Automatic Detection and Classification of Submarine Volcano Signals

Tuesday, 31 January 2017
Marina/Gretel (Hobart Function and Conference Centre)
Gabrielle Tepp, Alaska Volcano Observatory Anchorage, Anchorage, AK, United States, Matthew M Haney, U.S. Geological Survey Alaska Volcano Observatory, Anchorage, AK, United States, John J Lyons, Alaska Volcano Observatory Fairbanks, Fairbanks, AK, United States, Robert P Dziak, Oregon State University, Corvallis, OR, United States, Delwayne R Bohnenstiehl, North Carolina State Univ., Marine, Earth and Atmospheric Sciences, Raleigh, NC, United States, William W. Chadwick Jr., Oregon State University/NOAA/PMEL, CIMRS, Newport, OR, United States and Kathi Unglert, University of British Columbia, Vancouver, BC, Canada
Abstract:
Improving our understanding of submarine volcanism is highly dependent on our ability to detect and track the activity of submarine volcanoes. This task is complicated by the difficulty of accessing and instrumenting these volcanoes and the vast areas that may be active along spreading centers, subduction zones, and around hotspots. Some submarine eruptions, such as the 2010 eruption of South Sarigan Volcano, Mariana Arc, can be detected by satellite observations and produce subaerial activity, whereas others, such as the 2014 eruption of Ahyi Volcano, Mariana Arc, cannot. Submarine volcanic processes such as eruptions and landslides, however, produce sound waves in the ocean, known as hydroacoustic waves, that offer an opportunity for improved remote detection and monitoring of submarine volcanism. Hydroacoustic signals propagate efficiently through the ocean sound channel, enabling the detection of signals by hydrophones thousands of kilometers away from the source. Additionally, hydroacoustic waves may be detected on land-based seismometers along with any seismic waves produced by the volcanoes.

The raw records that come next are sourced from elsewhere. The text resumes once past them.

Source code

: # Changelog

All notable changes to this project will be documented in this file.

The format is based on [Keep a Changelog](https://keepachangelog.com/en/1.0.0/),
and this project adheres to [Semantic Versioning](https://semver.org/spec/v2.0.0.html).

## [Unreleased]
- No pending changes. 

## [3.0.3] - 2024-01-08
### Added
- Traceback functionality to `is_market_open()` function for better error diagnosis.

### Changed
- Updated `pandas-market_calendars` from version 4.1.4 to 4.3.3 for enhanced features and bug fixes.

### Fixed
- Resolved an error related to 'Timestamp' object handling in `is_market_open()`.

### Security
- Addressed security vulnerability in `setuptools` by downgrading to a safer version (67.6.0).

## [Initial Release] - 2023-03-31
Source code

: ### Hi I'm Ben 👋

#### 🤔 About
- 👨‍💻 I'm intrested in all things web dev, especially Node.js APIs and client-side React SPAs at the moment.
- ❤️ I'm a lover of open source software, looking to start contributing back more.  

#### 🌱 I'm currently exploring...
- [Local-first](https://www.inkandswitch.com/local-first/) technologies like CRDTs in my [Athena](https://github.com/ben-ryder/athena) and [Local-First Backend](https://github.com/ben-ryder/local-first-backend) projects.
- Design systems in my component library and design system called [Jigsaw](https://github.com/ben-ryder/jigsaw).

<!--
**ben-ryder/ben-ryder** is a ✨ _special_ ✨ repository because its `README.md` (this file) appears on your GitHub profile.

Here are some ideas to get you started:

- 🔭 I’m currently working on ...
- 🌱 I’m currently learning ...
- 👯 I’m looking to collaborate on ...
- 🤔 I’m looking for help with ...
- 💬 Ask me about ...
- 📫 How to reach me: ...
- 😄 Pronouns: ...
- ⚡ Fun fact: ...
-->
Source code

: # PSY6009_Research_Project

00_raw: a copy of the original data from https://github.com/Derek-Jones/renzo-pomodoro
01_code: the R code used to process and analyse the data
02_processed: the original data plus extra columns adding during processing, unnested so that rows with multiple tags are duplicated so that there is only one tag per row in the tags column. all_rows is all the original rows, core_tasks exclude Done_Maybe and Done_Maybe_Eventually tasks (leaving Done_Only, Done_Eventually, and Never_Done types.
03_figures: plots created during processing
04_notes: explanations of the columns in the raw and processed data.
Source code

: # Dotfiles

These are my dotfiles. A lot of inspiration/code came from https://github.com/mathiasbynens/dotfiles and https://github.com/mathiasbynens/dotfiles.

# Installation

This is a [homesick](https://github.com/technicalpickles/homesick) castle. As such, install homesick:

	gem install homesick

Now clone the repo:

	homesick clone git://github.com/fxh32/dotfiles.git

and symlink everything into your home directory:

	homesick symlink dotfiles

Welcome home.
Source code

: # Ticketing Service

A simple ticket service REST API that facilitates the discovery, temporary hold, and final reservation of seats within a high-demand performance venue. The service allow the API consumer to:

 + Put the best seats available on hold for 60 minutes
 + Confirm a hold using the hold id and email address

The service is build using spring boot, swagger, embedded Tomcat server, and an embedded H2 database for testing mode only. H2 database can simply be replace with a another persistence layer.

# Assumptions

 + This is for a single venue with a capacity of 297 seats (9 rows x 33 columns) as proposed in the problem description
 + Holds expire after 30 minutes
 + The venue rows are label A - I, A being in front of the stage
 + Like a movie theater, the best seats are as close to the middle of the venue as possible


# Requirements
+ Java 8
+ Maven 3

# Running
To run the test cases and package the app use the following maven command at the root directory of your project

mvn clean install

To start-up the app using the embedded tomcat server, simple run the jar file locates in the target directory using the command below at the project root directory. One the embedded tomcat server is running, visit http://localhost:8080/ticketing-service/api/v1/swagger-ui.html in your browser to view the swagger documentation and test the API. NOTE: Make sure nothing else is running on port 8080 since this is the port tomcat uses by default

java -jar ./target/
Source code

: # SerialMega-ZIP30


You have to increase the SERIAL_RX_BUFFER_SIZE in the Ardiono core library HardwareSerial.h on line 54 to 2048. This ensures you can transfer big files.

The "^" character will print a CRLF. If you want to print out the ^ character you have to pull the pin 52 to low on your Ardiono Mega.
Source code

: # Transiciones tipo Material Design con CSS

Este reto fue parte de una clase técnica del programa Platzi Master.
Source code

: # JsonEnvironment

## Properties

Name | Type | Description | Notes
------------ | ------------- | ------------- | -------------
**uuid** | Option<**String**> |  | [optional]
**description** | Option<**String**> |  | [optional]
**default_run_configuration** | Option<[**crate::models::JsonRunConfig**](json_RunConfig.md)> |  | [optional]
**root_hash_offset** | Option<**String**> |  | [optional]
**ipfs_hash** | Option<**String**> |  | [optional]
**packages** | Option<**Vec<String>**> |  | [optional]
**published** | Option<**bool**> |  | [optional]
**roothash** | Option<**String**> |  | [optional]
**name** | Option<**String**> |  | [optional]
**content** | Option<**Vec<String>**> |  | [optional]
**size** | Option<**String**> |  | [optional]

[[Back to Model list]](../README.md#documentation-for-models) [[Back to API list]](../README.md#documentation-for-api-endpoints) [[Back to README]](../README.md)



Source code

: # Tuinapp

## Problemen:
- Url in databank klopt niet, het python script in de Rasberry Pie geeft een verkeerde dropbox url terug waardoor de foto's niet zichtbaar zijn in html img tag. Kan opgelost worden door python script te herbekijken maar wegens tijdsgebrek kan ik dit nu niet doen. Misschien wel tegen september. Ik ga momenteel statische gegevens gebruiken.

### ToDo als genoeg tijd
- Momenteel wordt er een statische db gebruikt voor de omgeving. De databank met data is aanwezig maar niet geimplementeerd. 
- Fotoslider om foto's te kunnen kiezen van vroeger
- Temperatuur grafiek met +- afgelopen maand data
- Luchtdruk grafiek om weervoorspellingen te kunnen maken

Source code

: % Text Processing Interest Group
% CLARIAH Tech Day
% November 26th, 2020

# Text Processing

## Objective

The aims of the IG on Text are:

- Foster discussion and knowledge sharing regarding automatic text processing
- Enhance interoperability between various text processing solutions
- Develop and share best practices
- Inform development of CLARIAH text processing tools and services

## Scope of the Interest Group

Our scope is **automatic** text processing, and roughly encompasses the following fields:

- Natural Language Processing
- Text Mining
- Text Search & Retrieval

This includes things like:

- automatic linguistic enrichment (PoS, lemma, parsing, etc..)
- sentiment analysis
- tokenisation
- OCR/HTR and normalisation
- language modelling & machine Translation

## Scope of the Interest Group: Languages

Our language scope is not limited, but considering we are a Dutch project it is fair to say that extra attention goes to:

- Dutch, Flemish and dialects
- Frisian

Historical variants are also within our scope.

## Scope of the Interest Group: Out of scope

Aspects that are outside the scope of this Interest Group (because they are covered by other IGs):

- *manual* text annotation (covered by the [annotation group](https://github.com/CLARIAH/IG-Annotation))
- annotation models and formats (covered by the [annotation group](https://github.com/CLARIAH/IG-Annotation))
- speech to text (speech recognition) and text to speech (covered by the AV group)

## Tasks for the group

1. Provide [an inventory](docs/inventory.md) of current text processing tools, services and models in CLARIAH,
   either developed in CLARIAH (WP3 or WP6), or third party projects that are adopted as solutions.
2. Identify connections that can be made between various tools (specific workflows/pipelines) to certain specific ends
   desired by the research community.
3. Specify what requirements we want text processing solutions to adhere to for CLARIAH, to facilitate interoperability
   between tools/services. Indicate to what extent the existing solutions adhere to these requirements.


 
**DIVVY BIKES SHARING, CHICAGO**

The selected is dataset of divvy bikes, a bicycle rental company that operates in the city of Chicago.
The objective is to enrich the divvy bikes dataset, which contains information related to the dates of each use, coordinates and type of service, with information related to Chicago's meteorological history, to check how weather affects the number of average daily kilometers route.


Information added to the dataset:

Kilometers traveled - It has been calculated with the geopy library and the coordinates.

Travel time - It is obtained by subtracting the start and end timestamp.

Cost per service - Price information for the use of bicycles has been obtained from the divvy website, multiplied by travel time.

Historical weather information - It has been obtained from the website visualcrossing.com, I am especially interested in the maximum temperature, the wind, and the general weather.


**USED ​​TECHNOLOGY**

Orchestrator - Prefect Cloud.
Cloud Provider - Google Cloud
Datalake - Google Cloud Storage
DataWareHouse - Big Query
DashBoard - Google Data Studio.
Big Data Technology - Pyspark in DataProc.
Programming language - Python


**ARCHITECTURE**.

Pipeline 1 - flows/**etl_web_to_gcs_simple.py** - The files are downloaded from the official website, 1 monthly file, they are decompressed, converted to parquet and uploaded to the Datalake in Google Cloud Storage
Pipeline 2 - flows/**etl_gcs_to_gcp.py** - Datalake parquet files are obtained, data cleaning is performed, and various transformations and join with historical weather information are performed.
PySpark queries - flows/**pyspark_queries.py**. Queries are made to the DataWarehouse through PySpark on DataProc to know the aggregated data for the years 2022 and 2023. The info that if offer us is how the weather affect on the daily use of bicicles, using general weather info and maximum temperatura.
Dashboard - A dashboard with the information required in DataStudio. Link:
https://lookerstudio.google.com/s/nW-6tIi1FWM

Manual inspection of hydroacoustic and seismic records is one of the best ways to identify signals but is also highly time-intensive. New techniques in machine learning and other similar methods offer the possibility of automatic identification and characterization of signals that is time and computationally efficient. These techniques, such as self-organizing maps and principal component analysis, have already been used in volcano seismology for the detection of tremor and low-frequency events and by the CTBTO for identification of seismic and hydroacoustic signals. Additionally, they may be able to identify weak infrasound signals originating from submarine volcanoes that could be missed by manual inspection. We apply these methods to reanalyze data from the South Sarigan, Ahyi, and other eruptions in anticipation of new data from a hydrophone array to be deployed in the Mariana arc region in early 2017. Both of these eruptions were recorded by seismic and hydroacoustic arrays, with the South Sarigan eruption also detected by infrasound. This reanalysis allows for both demonstrating the application of these signal detection techniques and potentially uncovering more information about these eruptions.